His face was so white and livid in the dawn-light, that Nita drew back with a sense of sharp foreboding. Twice she had felt this same dread of Murgatroyd, but it was keener now. Then she rallied her courage.
“When Garsykes is ended, you’ll wive me, maybe. Can you wait as long?” she mocked.
“I can bide,” he said, and limped bravely on till he was out of sight. Then his head drooped. “Get me home, mates,” he muttered. “I’m sick and wambly. Get me home.”
Nita stayed on, alone with the grey mists that eddied over from Pengables. She thought of Logie, secure after long warfare against odds—of Hardcastle, who was another’s now—and no winter’s spite, packed with hurricane and sleet, had ever blown so cold, so merciless, as the storm in her own heart.
An old man of the village passed, and glanced at the silent figure.
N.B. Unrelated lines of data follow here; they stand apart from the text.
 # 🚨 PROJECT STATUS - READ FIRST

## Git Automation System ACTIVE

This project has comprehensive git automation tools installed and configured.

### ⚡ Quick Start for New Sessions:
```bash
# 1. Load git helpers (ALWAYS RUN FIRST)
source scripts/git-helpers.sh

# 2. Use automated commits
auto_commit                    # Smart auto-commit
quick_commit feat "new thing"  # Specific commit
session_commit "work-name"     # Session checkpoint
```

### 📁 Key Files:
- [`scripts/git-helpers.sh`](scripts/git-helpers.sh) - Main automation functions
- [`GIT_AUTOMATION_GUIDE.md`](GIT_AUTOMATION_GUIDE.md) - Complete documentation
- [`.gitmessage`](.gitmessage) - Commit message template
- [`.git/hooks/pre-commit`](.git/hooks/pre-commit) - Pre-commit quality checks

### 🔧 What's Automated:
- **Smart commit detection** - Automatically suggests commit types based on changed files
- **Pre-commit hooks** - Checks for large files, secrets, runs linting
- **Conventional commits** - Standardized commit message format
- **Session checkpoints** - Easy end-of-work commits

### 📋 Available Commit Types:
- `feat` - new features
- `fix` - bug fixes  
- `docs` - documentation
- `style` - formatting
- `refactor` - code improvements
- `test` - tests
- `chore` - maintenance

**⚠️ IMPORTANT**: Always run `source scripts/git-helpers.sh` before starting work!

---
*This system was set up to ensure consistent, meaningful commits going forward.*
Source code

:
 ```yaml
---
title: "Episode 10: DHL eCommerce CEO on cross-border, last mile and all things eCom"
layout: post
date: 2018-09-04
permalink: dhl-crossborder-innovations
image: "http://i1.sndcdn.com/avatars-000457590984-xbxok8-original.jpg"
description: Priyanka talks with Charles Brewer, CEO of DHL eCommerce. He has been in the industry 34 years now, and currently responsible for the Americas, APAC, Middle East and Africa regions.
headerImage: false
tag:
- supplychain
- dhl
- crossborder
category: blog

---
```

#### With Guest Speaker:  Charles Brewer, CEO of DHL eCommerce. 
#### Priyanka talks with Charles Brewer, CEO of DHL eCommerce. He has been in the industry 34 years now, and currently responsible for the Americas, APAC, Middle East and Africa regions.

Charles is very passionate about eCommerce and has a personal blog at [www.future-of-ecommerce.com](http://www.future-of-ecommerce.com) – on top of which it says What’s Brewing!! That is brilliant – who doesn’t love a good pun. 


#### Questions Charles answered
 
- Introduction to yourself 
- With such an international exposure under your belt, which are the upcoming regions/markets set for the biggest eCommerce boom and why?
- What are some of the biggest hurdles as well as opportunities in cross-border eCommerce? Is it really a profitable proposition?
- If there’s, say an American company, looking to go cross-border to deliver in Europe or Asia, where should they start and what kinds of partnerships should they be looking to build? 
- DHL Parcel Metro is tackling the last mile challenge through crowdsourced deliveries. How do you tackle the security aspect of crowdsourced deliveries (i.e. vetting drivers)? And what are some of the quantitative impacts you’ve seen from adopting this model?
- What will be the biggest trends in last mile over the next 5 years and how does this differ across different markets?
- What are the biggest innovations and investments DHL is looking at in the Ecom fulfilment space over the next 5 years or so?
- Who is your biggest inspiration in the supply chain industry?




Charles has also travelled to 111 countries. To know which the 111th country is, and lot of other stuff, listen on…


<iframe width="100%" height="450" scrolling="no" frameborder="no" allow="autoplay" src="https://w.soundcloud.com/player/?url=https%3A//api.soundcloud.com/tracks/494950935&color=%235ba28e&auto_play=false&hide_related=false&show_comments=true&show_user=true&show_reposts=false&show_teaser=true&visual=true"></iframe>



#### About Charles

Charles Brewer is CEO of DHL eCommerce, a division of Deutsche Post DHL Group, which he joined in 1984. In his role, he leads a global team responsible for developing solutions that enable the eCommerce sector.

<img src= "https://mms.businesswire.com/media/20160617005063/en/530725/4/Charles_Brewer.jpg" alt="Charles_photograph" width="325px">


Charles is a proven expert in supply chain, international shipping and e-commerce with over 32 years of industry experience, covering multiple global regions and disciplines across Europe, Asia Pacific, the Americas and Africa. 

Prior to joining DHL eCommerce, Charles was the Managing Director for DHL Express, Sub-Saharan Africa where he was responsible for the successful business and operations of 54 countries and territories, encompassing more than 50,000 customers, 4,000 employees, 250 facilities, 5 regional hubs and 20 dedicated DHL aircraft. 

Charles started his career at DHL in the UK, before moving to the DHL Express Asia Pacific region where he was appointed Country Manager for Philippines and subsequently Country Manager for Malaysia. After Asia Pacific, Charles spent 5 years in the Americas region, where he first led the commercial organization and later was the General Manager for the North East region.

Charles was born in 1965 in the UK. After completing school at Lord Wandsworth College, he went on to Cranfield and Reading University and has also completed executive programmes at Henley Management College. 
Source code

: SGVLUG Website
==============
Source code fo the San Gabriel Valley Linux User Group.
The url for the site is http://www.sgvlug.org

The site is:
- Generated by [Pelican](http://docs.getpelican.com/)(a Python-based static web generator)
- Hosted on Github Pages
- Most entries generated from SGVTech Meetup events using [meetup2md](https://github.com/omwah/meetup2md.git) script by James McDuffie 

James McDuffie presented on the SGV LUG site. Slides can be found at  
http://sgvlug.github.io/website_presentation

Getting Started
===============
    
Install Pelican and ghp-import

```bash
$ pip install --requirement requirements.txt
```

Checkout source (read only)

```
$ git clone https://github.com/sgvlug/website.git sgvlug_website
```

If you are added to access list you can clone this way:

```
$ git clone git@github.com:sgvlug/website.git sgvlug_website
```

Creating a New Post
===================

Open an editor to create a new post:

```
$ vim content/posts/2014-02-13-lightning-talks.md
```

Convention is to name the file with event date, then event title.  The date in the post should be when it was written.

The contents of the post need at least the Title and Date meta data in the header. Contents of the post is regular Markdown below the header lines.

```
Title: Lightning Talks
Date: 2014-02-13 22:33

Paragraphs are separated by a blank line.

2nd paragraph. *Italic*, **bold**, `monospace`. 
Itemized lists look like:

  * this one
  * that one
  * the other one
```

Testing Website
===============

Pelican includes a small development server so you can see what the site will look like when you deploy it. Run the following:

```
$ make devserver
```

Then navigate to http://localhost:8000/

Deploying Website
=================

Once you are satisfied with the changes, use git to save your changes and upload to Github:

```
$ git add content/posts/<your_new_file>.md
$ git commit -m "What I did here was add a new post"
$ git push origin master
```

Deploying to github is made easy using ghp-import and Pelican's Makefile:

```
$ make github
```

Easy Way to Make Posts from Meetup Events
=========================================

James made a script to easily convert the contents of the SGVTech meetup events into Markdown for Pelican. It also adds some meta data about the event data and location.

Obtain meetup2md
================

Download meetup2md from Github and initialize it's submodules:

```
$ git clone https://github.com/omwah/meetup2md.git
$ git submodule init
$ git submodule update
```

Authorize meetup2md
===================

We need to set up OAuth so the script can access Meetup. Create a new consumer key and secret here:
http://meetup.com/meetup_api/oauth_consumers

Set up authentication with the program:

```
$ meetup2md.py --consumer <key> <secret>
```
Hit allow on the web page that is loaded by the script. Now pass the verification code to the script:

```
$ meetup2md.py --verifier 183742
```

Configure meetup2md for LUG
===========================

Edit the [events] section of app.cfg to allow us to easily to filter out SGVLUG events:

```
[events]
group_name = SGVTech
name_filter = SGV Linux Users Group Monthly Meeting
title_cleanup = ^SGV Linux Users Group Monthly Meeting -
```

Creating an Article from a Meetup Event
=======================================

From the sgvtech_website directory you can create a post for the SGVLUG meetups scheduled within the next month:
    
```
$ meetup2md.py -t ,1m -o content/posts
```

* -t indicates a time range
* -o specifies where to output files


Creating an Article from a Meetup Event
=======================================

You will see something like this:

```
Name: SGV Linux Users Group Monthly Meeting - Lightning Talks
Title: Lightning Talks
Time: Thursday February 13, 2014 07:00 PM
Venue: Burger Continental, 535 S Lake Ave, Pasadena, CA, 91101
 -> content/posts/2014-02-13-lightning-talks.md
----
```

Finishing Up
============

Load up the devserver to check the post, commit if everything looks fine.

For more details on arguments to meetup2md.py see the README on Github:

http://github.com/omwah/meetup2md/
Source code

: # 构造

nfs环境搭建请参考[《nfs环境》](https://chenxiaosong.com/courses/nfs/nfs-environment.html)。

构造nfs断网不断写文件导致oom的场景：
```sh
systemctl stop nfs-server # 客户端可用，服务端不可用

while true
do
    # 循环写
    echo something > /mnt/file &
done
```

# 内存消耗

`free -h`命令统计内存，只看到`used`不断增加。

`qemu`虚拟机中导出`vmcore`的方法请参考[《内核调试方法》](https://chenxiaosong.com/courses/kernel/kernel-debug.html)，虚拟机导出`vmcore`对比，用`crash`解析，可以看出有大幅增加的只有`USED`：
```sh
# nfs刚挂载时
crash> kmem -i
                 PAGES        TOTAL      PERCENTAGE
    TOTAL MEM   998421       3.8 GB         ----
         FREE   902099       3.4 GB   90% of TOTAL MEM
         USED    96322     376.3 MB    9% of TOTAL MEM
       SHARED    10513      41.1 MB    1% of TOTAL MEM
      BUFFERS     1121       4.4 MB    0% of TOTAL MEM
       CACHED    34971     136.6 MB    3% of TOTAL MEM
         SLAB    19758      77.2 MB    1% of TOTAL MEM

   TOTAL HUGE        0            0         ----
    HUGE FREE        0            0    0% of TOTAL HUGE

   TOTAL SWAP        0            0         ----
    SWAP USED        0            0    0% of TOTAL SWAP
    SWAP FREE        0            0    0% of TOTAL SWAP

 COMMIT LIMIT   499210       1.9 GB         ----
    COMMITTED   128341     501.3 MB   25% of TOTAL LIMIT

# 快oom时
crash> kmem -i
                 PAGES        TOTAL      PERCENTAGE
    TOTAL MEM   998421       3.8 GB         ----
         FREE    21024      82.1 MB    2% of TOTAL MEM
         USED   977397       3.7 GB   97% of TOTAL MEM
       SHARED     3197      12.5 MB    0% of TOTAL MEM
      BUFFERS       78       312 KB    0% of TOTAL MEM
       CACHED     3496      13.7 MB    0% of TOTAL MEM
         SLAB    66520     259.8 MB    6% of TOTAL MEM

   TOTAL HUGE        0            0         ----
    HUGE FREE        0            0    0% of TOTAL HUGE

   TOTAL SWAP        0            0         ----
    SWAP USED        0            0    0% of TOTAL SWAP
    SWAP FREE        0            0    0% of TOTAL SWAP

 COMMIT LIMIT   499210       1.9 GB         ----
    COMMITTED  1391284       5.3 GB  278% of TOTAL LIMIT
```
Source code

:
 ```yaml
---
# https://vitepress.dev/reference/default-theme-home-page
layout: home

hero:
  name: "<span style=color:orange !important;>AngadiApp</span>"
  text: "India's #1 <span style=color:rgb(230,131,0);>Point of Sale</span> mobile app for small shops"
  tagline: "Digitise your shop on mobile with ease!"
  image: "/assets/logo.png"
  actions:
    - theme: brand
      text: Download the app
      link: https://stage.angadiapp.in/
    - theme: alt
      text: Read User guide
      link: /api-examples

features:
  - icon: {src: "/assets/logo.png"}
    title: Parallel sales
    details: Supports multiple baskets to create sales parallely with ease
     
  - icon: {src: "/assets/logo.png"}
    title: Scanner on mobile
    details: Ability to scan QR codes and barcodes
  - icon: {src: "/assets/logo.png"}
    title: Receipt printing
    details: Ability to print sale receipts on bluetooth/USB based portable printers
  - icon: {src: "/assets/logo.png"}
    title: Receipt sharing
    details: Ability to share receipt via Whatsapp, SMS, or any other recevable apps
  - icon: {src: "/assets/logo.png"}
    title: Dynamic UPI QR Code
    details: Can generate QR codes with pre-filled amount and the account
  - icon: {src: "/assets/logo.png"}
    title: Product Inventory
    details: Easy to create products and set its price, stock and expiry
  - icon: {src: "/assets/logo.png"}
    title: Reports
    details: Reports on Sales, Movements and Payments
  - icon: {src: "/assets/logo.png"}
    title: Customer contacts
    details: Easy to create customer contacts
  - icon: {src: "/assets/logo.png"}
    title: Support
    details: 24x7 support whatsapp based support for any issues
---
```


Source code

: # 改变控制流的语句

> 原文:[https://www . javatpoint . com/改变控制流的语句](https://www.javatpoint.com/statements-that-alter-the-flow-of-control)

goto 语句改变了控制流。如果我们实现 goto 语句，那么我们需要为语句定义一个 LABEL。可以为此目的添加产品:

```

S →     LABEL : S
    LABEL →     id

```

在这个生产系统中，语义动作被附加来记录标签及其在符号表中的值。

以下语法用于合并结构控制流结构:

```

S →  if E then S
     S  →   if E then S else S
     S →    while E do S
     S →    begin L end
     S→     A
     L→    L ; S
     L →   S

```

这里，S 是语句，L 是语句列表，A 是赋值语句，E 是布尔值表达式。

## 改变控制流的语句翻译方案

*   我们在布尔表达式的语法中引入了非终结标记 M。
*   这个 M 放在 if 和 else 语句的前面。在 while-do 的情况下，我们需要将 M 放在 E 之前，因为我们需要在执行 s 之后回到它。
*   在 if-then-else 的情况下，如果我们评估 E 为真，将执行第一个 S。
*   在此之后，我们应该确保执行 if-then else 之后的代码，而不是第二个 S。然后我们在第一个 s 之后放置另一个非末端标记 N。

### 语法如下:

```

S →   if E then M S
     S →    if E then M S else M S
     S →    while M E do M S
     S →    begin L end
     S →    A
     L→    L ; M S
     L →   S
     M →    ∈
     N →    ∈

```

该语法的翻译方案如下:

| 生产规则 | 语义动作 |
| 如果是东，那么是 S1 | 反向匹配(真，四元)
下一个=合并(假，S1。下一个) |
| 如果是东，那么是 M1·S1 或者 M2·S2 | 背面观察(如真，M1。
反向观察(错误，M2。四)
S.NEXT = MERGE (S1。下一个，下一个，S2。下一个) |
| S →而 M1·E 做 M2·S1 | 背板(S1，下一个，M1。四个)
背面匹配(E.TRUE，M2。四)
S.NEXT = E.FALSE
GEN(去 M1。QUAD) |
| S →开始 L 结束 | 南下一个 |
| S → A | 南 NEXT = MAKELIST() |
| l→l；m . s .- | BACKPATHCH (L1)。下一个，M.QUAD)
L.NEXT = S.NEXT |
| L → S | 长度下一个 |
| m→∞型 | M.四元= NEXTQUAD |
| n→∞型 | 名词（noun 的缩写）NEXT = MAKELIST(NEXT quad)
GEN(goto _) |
“At your dreams, little Nita?” he asked, with grandfatherly indulgence of a favourite.
“At my dreams, Tanty.”
“It’s well to be young while you can,” said he, and went by on rheumy knees.
Still Nita halted. She had spun as many webs in her time as she had woven baskets, but none as strong as these she was binding into a net for Hardcastle. Like a figure of doom she stood, the wet mists hurrying by.
For two weeks and a day thereafter there was peace round Logie. No attack came on the house, no ambush waited in the roads when dusk crept down. Farm-servants carried Donald to the kirkyard under the hill, and none molested the mourners in going or returning.